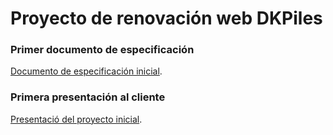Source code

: # Proyecto de renovación web DKPiles
### Primer documento de especificación
[Documento de especificación inicial](https://docs.google.com/document/d/17uWzwI_lN5h81BUEML4IxGSWbEXcxtdYNIfyZOJ34As/edit?usp=sharing).

### Primera presentación al cliente
[Presentació del proyecto inicial](https://docs.google.com/presentation/d/1Nl4dwLbBKXGAMVmM42wsjIB5oPt3Udj6Z0a7aXYwRfk/edit?usp=sharing).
___
● TASK: Nothing but the text is wanted: repeat the data above exactly, without its images.

● FINISHED TASK:
Source code

: # Proyecto de renovación web DKPiles
### Primer documento de especificación
[Documento de especificación inicial](https://docs.google.com/document/d/17uWzwI_lN5h81BUEML4IxGSWbEXcxtdYNIfyZOJ34As/edit?usp=sharing).

### Primera presentación al cliente
[Presentació del proyecto inicial](https://docs.google.com/presentation/d/1Nl4dwLbBKXGAMVmM42wsjIB5oPt3Udj6Z0a7aXYwRfk/edit?usp=sharing).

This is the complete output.